**Assigned task:**
In the entries that follow, find each line with the word "article" and copy it.

**Record set:**

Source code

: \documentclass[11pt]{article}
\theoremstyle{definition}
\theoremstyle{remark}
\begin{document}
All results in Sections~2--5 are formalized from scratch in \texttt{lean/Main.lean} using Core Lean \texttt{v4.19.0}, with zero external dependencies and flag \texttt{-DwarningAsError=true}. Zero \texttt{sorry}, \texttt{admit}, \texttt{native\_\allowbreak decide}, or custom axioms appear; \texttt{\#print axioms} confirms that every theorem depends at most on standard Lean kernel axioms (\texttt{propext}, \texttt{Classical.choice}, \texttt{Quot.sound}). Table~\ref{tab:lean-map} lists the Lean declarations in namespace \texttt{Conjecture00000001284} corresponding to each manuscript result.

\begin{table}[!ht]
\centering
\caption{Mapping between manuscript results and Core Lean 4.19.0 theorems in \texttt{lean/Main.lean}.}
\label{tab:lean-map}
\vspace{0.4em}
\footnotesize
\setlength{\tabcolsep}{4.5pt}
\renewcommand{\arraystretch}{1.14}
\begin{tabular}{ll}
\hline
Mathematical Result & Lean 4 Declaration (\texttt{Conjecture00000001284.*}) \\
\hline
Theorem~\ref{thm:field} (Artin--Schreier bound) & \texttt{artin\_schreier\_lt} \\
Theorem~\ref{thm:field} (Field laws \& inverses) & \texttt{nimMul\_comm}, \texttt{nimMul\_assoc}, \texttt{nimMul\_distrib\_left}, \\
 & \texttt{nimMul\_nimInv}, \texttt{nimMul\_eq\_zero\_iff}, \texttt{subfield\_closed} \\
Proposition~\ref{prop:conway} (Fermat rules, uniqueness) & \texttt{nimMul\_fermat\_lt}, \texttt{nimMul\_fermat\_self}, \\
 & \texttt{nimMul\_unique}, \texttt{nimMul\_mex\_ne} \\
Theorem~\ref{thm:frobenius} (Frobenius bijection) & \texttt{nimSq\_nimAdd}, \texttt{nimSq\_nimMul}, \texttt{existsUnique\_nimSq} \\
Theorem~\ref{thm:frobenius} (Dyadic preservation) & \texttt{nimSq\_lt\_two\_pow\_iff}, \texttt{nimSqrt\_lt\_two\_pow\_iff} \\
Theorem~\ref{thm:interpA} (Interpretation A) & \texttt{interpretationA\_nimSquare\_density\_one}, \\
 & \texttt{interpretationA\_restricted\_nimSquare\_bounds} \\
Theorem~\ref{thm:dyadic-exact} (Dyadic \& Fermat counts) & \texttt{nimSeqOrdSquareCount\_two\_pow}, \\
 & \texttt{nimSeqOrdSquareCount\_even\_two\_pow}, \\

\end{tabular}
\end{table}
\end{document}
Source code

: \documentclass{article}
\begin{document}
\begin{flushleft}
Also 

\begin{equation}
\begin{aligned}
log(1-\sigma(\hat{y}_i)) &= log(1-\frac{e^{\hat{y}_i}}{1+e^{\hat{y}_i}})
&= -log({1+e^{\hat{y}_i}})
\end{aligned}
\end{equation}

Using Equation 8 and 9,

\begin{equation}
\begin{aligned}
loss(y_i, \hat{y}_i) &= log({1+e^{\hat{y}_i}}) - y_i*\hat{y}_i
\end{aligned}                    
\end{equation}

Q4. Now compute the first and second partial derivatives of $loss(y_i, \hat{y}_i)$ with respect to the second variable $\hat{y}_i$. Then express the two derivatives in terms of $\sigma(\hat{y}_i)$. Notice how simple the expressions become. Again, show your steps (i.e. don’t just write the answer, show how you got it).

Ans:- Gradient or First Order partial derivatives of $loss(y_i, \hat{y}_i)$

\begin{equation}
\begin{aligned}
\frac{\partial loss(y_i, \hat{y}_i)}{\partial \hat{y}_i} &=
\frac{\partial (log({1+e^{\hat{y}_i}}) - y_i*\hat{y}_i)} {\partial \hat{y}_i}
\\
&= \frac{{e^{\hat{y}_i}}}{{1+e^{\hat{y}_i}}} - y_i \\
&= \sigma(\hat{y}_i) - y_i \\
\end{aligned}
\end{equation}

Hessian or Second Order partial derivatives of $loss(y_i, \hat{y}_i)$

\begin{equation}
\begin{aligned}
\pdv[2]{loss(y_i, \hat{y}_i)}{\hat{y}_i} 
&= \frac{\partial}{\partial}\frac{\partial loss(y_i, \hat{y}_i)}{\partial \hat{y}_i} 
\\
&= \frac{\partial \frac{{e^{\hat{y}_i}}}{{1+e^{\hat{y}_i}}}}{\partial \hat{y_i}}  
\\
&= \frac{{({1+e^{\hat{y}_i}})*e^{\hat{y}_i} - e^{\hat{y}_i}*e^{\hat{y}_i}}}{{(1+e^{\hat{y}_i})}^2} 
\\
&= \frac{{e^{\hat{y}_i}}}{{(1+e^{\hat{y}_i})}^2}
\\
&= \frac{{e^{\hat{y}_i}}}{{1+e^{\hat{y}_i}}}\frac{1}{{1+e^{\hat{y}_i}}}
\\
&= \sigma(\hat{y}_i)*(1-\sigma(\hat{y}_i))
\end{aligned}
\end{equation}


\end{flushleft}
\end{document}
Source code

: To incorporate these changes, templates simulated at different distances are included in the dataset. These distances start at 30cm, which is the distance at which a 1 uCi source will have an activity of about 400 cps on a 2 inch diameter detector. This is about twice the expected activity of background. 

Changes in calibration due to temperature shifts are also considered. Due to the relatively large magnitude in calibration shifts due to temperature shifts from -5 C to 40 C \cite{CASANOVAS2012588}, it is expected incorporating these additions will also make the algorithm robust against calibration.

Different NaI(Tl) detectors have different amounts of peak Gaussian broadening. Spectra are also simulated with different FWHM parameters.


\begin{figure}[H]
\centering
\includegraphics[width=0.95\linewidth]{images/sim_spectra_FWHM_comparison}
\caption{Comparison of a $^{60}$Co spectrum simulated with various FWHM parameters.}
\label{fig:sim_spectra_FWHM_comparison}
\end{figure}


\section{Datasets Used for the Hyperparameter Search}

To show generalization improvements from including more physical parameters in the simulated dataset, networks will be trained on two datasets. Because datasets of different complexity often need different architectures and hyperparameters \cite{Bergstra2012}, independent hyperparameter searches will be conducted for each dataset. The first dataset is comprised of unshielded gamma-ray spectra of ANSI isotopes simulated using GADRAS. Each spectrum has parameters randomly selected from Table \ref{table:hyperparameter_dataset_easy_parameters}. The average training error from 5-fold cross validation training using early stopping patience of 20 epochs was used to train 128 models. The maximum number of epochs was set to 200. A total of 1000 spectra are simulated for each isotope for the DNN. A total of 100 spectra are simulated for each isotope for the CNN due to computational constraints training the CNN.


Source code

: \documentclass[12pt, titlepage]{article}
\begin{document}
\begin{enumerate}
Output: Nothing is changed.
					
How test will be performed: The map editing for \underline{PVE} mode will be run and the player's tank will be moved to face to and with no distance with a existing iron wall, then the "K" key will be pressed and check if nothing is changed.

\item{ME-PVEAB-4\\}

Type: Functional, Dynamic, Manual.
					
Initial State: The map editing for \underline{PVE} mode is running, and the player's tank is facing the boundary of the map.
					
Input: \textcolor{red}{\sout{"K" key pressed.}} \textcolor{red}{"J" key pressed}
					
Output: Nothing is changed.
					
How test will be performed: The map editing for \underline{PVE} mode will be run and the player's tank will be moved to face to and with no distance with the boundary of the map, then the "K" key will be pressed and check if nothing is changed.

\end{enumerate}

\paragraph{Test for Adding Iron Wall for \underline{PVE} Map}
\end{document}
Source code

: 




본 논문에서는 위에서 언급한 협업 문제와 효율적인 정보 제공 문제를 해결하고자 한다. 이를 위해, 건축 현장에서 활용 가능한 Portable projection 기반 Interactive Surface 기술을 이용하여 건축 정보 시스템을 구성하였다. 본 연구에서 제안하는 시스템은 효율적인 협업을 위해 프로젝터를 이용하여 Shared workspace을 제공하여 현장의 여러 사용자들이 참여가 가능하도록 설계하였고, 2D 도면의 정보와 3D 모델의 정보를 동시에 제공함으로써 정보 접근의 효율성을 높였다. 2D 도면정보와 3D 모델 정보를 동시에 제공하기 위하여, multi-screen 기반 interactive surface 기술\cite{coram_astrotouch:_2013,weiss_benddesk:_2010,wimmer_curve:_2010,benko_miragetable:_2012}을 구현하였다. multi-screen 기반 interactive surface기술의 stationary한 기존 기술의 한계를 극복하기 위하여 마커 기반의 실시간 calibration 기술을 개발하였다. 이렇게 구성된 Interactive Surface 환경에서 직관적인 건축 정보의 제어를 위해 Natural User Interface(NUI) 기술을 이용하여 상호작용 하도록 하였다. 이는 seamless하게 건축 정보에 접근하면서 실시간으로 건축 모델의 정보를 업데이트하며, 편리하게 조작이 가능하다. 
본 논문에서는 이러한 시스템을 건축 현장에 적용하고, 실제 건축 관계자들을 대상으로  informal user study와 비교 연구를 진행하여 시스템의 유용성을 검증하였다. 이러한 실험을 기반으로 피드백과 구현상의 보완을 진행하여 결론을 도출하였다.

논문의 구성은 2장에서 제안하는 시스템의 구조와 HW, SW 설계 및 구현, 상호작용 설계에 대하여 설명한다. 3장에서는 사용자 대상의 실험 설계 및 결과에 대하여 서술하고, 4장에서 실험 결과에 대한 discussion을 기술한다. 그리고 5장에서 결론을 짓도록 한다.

**Written reply:**
: \documentclass[11pt]{article}
: \documentclass{article}
: \documentclass[12pt, titlepage]{article}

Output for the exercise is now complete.